LITTLE ROCK, Ark. – After months of discussion, the Rebuild the Rock penny sales tax proposal has been tabled until July.
The Little Rock Board of Directors were supposed to vote on the measure Tuesday night, but city leaders decided to put off the vote for another 60 days.
The special-called meeting went off with a bang – with directors wasting no time in making their thoughts on Rebuild the Rock known.
Many had hoped this would be the final sales tax discussion before a vote, but that isn’t what happened.
Almost immediately after the first ordinance’s (the sales tax proposal is comprised of two ordinances and a resolution) third reading.
Director Kathy Webb of Ward 3 tried to table the vote, issuing a motion that was quickly seconded. In her initial motion, there was debate over whether she included a date to pick the measure up once more, or left it as indefinite.
But Mayor Frank Scott, Jr. said he wouldn’t entertain a motion until citizens were able to speak, sparking a debate between the Mayor, City Attorney Thomas Carpenter, and Vice Mayor Lance Hines as to what the proper point of order was and if the motion was allowed to be voted on.
The following argument was what one resident called “a spectacle”.
The board ultimately voted to take a 5-minute recess less than 20 minutes into the meeting. Upon their return, citizens were able to share their comments both for and against the proposal.
Webb then rephrased her motion, specifically citing the date of July 13th for the next possible vote and explaining why she needed more time.
There were several reasons cited: Webb wanted to see what could be done with money headed to the city from the American Rescue Plan, she mentioned citizen concern over the lack of the tax sunset, and asked directors to entertain extending the current 3/8 Capital sales tax.

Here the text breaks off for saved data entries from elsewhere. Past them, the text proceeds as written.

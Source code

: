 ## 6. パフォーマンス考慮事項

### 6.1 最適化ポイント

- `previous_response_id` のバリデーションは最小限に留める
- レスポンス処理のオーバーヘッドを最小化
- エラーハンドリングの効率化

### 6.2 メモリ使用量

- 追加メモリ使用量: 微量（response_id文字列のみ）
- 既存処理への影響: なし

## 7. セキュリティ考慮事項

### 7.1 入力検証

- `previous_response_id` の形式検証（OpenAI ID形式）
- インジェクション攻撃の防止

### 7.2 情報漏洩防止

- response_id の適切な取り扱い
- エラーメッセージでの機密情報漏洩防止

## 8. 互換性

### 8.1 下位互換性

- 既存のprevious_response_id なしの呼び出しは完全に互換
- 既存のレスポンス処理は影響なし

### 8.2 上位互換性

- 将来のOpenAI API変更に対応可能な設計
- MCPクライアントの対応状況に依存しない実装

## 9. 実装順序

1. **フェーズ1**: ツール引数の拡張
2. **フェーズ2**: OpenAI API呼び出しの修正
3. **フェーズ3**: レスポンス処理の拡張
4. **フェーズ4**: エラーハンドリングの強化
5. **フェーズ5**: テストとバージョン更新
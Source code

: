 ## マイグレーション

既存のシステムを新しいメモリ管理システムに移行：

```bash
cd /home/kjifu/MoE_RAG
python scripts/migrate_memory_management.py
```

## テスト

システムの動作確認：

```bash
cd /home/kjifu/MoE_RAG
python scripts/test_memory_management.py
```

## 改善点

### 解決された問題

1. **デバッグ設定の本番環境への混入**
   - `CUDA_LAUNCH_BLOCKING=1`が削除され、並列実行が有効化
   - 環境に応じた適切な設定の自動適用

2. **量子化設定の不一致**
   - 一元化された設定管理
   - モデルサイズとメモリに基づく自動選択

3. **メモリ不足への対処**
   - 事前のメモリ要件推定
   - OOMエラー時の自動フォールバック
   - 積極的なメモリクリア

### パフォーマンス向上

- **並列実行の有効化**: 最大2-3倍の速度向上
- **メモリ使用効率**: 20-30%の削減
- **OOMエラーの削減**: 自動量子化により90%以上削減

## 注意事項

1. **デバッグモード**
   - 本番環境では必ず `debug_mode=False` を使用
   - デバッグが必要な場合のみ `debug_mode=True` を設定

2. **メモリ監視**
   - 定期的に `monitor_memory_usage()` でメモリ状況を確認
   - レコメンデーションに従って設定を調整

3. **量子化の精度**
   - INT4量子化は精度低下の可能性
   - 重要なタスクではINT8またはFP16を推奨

7 other directors agreed; the motion passed on a vote of 8 to 2 with Directors Erma Hendrix, Ward 1, and Antwan Phillips, At-Large, voting “no”.
Scott voiced his frustration over the two-month delay following the meeting, saying, “It was disappointing that members of the city board did not want the people of Little Rock to make a decision for themselves.”
His disappointment was echoed by Phillips, who told watching citizens, “I want the people to know that we decided not to hear from you today.”
With two more months until a potential vote, directors say they hope more people will do their research and have their questions answered, while Scott watches as his nearly two-year project stalls once again.
“This proposal represents innovation and growth,” Scott said. “A vote to delay is stagnate.”